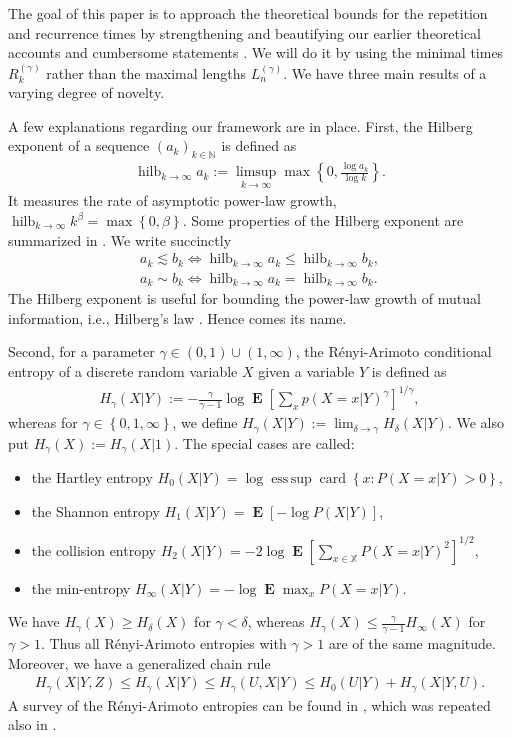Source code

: \documentclass[a4paper,12pt]{article}
\newcommand{\kwad}[1]{\left[ #1 \right]}
\newcommand{\klam}[1]{\left\{ #1 \right\}}
\DeclareMathOperator*{\hilberg}{hilb}
\DeclareMathOperator{\esssup}{ess\, sup}
\DeclareMathOperator{\card}{card}
\DeclareMathOperator{\mean}{\mathbf{E}}
\begin{document}
The goal of this paper is to approach the theoretical bounds for the
repetition and recurrence times by strengthening and beautifying our
earlier theoretical accounts and cumbersome statements
\citep{Debowski15f,Debowski18b,Debowski21}. We will do it by using the
minimal times $R^{(\gamma)}_k$ rather than the maximal lengths
$L^{(\gamma)}_n$. We have three main results of a varying degree of
novelty.

A few explanations regarding our framework are in place.  First, the
Hilberg exponent of a sequence $(a_k)_{k\in\mathbb{N}}$ is defined as
\begin{align}
  \label{Exponent}
  \hilberg_{k\rightarrow\infty} a_k
  :=\limsup_{k\rightarrow\infty} \max\klam{0,\frac{\log
  a_k}{\log k}}
  .
\end{align}
It measures the rate of asymptotic power-law growth,
$\hilberg_{k\rightarrow\infty} k^\beta=\max\klam{0,\beta}$. Some
properties of the Hilberg exponent are summarized in \citep[Section
8.1]{Debowski21}. We write succinctly
\begin{align}
  a_k\lesssim b_k\iff
  \hilberg_{k\rightarrow\infty} a_k\le
  \hilberg_{k\rightarrow\infty} b_k,
  \\
  a_k\sim b_k\iff
  \hilberg_{k\rightarrow\infty} a_k=
  \hilberg_{k\rightarrow\infty} b_k.
\end{align}
The Hilberg exponent is useful for bounding the power-law growth of
mutual information, i.e., Hilberg's law \citep[Chapter
8]{Debowski21}. Hence comes its name.

Second, for a parameter $\gamma\in(0,1)\cup(1,\infty)$, the
R\'enyi-Arimoto conditional entropy of a discrete random variable $X$
given a variable $Y$ is defined as
\begin{align}
  \label{RenyiArimoto}
  H_\gamma(X|Y):=
  -\frac{\gamma}{\gamma-1}\log
  \mean\kwad{\sum_x p(X=x|Y)^{\gamma}}^{1/\gamma}
  ,
\end{align}
whereas for $\gamma\in\klam{0,1,\infty}$, we define
$H_\gamma(X|Y):=\lim_{\delta\rightarrow\gamma} H_\delta(X|Y)$.  We
also put $H_\gamma(X):=H_\gamma(X|1)$. The special cases are called:
\begin{itemize}
\item the Hartley entropy
$H_0(X|Y)= \log \esssup\card\klam{x: P(X=x|Y)>0}$,
\item  the Shannon
entropy $H_1(X|Y)=\mean\kwad{-\log P(X|Y)}$, 
\item the collision entropy
$H_2(X|Y)=-2\log \mean\kwad{\sum_{x\in\mathbb{X}} P(X=x|Y)^2}^{1/2}$,
\item the min-entropy $H_\infty(X|Y)=-\log \mean\max_{x} P(X=x|Y)$.
\end{itemize}
We have $H_\gamma(X)\ge H_\delta(X)$ for $\gamma<\delta$, whereas
$H_\gamma(X)\le \frac{\gamma}{\gamma-1}H_\infty(X)$ for $\gamma>1$.
Thus all R\'enyi-Arimoto entropies with $\gamma>1$ are of the same
magnitude.  Moreover, we have a generalized chain rule
\begin{align}
  \label{Chain}
  H_\gamma(X|Y,Z)\le H_\gamma(X|Y)\le H_\gamma(U,X|Y)\le
  H_0(U|Y)+H_\gamma(X|Y,U).
\end{align}
A survey of the R\'enyi-Arimoto entropies can be found in
\citep{FehrBerens14}, which was repeated also in \citep[Section
9.1]{Debowski21}.
\end{document}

§ Task brief:
Write out exactly the opening lines of the data, stopping after the line that holds "earlier theoretical accounts". Exclude pictures.

§ Result of the task:
Source code

: \documentclass[a4paper,12pt]{article}
\newcommand{\kwad}[1]{\left[ #1 \right]}
\newcommand{\klam}[1]{\left\{ #1 \right\}}
\DeclareMathOperator*{\hilberg}{hilb}
\DeclareMathOperator{\esssup}{ess\, sup}
\DeclareMathOperator{\card}{card}
\DeclareMathOperator{\mean}{\mathbf{E}}
\begin{document}
The goal of this paper is to approach the theoretical bounds for the
repetition and recurrence times by strengthening and beautifying our
earlier theoretical accounts and cumbersome statements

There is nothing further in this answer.